(Source data)
※

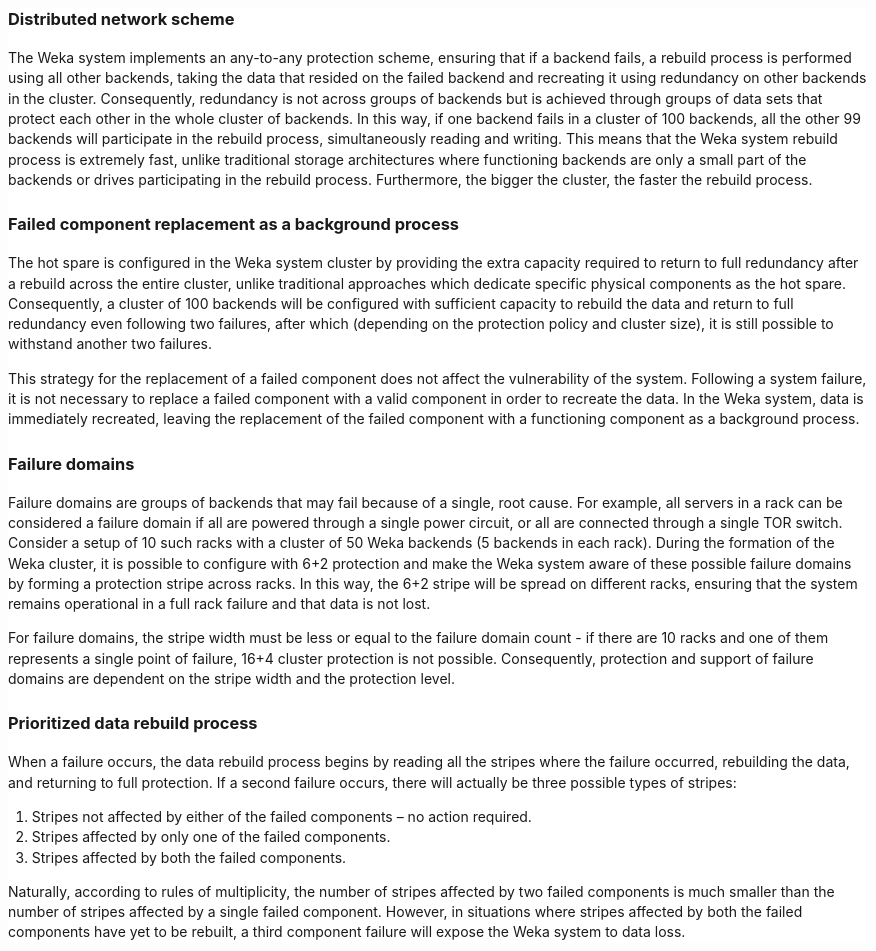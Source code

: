 ### Distributed network scheme

The Weka system implements an any-to-any protection scheme, ensuring that if a backend fails, a rebuild process is performed using all other backends, taking the data that resided on the failed backend and recreating it using redundancy on other backends in the cluster. Consequently, redundancy is not across groups of backends but is achieved through groups of data sets that protect each other in the whole cluster of backends. In this way, if one backend fails in a cluster of 100 backends, all the other 99 backends will participate in the rebuild process, simultaneously reading and writing. This means that the Weka system rebuild process is extremely fast, unlike traditional storage architectures where functioning backends are only a small part of the backends or drives participating in the rebuild process. Furthermore, the bigger the cluster, the faster the rebuild process.

### Failed component replacement as a background process

The hot spare is configured in the Weka system cluster by providing the extra capacity required to return to full redundancy after a rebuild across the entire cluster, unlike traditional approaches which dedicate specific physical components as the hot spare. Consequently, a cluster of 100 backends will be configured with sufficient capacity to rebuild the data and return to full redundancy even following two failures, after which (depending on the protection policy and cluster size), it is still possible to withstand another two failures.

This strategy for the replacement of a failed component does not affect the vulnerability of the system. Following a system failure, it is not necessary to replace a failed component with a valid component in order to recreate the data. In the Weka system, data is immediately recreated, leaving the replacement of the failed component with a functioning component as a background process.

### Failure domains

Failure domains are groups of backends that may fail because of a single, root cause. For example, all servers in a rack can be considered a failure domain if all are powered through a single power circuit, or all are connected through a single TOR switch. Consider a setup of 10 such racks with a cluster of 50 Weka backends (5 backends in each rack). During the formation of the Weka cluster, it is possible to configure with 6+2 protection and make the Weka system aware of these possible failure domains by forming a protection stripe across racks. In this way, the 6+2 stripe will be spread on different racks, ensuring that the system remains operational in a full rack failure and that data is not lost.

For failure domains, the stripe width must be less or equal to the failure domain count - if there are 10 racks and one of them represents a single point of failure, 16+4 cluster protection is not possible. Consequently, protection and support of failure domains are dependent on the stripe width and the protection level.

### Prioritized data rebuild process

When a failure occurs, the data rebuild process begins by reading all the stripes where the failure occurred, rebuilding the data, and returning to full protection. If a second failure occurs, there will actually be three possible types of stripes:

1. Stripes not affected by either of the failed components – no action required.
2. Stripes affected by only one of the failed components.
3. Stripes affected by both the failed components.

Naturally, according to rules of multiplicity, the number of stripes affected by two failed components is much smaller than the number of stripes affected by a single failed component. However, in situations where stripes affected by both the failed components have yet to be rebuilt, a third component failure will expose the Weka system to data loss.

※

> **EXERCISE DETAILS**
Beginning from the line that contains "Failure domains are groups", give each line again exactly, through the final line of the records.

> **FINAL ANSWER**
Failure domains are groups of backends that may fail because of a single, root cause. For example, all servers in a rack can be considered a failure domain if all are powered through a single power circuit, or all are connected through a single TOR switch. Consider a setup of 10 such racks with a cluster of 50 Weka backends (5 backends in each rack). During the formation of the Weka cluster, it is possible to configure with 6+2 protection and make the Weka system aware of these possible failure domains by forming a protection stripe across racks. In this way, the 6+2 stripe will be spread on different racks, ensuring that the system remains operational in a full rack failure and that data is not lost.

For failure domains, the stripe width must be less or equal to the failure domain count - if there are 10 racks and one of them represents a single point of failure, 16+4 cluster protection is not possible. Consequently, protection and support of failure domains are dependent on the stripe width and the protection level.

### Prioritized data rebuild process

When a failure occurs, the data rebuild process begins by reading all the stripes where the failure occurred, rebuilding the data, and returning to full protection. If a second failure occurs, there will actually be three possible types of stripes:

1. Stripes not affected by either of the failed components – no action required.
2. Stripes affected by only one of the failed components.
3. Stripes affected by both the failed components.

Naturally, according to rules of multiplicity, the number of stripes affected by two failed components is much smaller than the number of stripes affected by a single failed component. However, in situations where stripes affected by both the failed components have yet to be rebuilt, a third component failure will expose the Weka system to data loss.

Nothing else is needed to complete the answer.